EXERCISE INSTRUCTIONS.
Out of the entries that follow, copy each line containing "lehetőleg".

── STORED DATA

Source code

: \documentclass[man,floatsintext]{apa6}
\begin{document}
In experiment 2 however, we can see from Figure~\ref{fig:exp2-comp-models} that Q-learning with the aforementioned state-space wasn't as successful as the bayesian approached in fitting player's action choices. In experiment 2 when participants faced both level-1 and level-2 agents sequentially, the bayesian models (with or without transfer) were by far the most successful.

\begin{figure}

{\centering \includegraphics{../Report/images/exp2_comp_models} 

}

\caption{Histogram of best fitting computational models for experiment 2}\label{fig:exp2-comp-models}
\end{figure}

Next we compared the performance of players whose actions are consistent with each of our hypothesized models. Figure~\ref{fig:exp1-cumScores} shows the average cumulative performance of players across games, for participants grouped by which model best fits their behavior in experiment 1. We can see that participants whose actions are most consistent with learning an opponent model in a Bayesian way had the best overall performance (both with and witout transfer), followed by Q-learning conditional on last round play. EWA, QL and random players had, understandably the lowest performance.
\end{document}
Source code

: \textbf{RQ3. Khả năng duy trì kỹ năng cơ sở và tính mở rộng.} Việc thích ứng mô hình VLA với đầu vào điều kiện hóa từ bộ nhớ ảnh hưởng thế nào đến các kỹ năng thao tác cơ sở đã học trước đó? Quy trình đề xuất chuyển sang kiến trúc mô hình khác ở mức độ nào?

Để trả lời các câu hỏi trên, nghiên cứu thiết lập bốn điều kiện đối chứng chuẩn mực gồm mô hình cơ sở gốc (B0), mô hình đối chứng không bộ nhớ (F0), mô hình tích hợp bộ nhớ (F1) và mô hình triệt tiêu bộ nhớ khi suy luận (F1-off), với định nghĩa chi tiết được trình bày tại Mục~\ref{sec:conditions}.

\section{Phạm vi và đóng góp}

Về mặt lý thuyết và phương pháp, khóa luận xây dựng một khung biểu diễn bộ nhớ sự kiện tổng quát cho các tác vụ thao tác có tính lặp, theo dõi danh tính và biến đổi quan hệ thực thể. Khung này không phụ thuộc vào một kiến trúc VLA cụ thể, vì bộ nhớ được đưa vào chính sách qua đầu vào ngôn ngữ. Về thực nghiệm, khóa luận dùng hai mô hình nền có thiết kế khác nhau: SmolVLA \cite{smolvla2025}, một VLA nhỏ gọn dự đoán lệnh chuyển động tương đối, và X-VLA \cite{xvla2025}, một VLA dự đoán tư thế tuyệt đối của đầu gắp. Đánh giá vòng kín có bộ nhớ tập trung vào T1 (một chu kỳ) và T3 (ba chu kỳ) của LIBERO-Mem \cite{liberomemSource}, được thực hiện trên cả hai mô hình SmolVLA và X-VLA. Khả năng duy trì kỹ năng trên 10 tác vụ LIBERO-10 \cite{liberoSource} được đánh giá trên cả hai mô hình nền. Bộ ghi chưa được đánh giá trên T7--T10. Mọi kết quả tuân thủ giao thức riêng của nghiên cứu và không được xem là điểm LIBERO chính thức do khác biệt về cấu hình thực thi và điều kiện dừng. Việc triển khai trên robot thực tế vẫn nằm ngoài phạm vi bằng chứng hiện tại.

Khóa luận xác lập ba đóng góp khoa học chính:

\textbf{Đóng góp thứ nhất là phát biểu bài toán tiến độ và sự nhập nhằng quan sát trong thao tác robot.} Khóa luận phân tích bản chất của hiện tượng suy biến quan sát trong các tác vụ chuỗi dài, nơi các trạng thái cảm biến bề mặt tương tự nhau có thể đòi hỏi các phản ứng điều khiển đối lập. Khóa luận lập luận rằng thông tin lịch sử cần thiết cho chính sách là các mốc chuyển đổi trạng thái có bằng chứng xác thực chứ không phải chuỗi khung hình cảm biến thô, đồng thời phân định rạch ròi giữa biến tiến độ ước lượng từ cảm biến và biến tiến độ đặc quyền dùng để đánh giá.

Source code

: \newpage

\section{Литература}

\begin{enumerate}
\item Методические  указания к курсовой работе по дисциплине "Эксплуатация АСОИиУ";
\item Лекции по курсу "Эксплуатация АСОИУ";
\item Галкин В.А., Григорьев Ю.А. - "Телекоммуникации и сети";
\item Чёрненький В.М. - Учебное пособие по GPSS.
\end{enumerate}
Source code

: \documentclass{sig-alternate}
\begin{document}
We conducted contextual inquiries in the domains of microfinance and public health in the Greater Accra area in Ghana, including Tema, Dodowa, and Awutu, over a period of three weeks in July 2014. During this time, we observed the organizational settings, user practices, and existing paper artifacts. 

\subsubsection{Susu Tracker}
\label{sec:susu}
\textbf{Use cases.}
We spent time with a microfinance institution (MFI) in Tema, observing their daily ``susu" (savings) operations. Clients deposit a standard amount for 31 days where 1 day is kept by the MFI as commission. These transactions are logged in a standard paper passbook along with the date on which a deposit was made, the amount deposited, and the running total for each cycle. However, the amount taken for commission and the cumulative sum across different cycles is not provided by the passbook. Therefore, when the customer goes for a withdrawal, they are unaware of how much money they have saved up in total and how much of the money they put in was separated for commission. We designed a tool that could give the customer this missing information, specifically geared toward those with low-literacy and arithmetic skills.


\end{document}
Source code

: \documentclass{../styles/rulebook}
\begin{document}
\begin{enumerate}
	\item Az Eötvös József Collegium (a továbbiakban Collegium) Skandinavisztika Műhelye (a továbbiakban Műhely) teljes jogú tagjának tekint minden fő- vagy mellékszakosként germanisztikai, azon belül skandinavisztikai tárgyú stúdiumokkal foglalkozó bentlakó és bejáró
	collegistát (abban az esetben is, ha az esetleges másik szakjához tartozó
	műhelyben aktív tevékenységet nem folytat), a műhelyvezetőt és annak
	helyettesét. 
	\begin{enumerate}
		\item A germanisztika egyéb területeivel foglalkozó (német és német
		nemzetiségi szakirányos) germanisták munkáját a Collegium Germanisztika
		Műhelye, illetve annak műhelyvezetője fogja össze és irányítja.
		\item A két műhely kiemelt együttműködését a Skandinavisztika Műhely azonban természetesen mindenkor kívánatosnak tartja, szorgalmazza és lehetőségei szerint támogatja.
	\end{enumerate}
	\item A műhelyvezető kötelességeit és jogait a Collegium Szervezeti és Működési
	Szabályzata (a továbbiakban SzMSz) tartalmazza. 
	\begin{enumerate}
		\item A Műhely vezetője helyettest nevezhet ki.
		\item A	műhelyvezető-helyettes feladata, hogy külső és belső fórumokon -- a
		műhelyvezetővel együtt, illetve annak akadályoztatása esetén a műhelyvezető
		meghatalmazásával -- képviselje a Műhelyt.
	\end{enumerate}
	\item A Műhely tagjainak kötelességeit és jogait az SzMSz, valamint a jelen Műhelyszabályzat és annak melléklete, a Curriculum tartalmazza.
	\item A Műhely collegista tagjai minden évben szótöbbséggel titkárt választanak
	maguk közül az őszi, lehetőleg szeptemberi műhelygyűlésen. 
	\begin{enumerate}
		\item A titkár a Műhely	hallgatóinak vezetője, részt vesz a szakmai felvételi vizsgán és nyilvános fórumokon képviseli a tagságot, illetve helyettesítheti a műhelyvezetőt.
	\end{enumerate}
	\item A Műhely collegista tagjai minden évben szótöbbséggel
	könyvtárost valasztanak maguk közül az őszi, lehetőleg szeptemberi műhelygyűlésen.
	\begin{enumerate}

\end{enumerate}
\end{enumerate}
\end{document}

────

SOLUTION FOR THIS PROBLEM.
	maguk közül az őszi, lehetőleg szeptemberi műhelygyűlésen. 
	könyvtárost valasztanak maguk közül az őszi, lehetőleg szeptemberi műhelygyűlésen.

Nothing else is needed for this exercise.